CEO tells employees who have adopted a skeptical stance toward turnaround plans to join him or quit.

Bryce G. Hoffman / The Detroit News

Ford Motor Co. Chairman and CEO Bill Ford Jr. said Monday that employees who do not believe his plan for reinventing the company is sincere should take a hike.

"Anyone who thinks or attempts to convince you that it's business as usual at Ford is wrong and would best serve us all by pursuing their interests elsewhere," Bill Ford said in an audio message e-mailed to workers Monday afternoon. "Our heritage of innovation must be reclaimed and renewed or the greatness of our company will become part of our past. It's that simple."

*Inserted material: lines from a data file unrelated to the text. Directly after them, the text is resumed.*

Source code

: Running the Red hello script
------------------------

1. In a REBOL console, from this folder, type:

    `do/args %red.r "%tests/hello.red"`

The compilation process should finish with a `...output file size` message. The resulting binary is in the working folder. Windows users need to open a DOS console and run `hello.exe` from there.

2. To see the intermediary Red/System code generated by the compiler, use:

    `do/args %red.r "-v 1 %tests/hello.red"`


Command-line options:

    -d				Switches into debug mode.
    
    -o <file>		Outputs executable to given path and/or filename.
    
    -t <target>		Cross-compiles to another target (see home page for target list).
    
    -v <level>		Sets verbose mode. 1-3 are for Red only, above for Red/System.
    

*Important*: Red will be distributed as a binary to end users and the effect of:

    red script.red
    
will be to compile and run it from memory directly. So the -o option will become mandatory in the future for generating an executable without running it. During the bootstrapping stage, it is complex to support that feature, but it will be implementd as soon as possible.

Bill Ford has said he wants to marshal all of the automaker's manpower and resources to transform it into a more innovative and environmentally friendly company. But he may be encountering some skepticism from employees who have been through numerous restructuring efforts.

"A guy like Bill Ford, with his temperament, is not going to say this without it being a very real issue," said David Cole, chairman of the Center for Automotive Research in Ann Arbor. "They are going through a major restructuring, and they need to have everybody on board."

Bill Ford's comments come as the automaker prepares to eliminate 4,000 salaried positions by the end of March.

In the accompanying e-mail, Bill Ford told employees Monday that the message was the first in what will be a series of less formal communications he has dubbed "Ford on Ford."

These dispatches from the top underscore what industry observers such as Cole see as a renewed attempt by the great-grandson of Henry Ford to assert control over the company that bears his name.

In recent months, several executives have left the company and others have been promoted.

The most significant of those was Bill Ford's decision to tap Mark Fields to replace Phil Martens as head of Ford's Americas division. In an internal message to employees following his promotion, Fields called on staff members to fall in line behind Bill Ford's banner of innovation.

"Getting the right people working together as a team will be one of my first priorities," Fields said. "The most successful businesses in the world have a group of individuals that knows how to create as a team."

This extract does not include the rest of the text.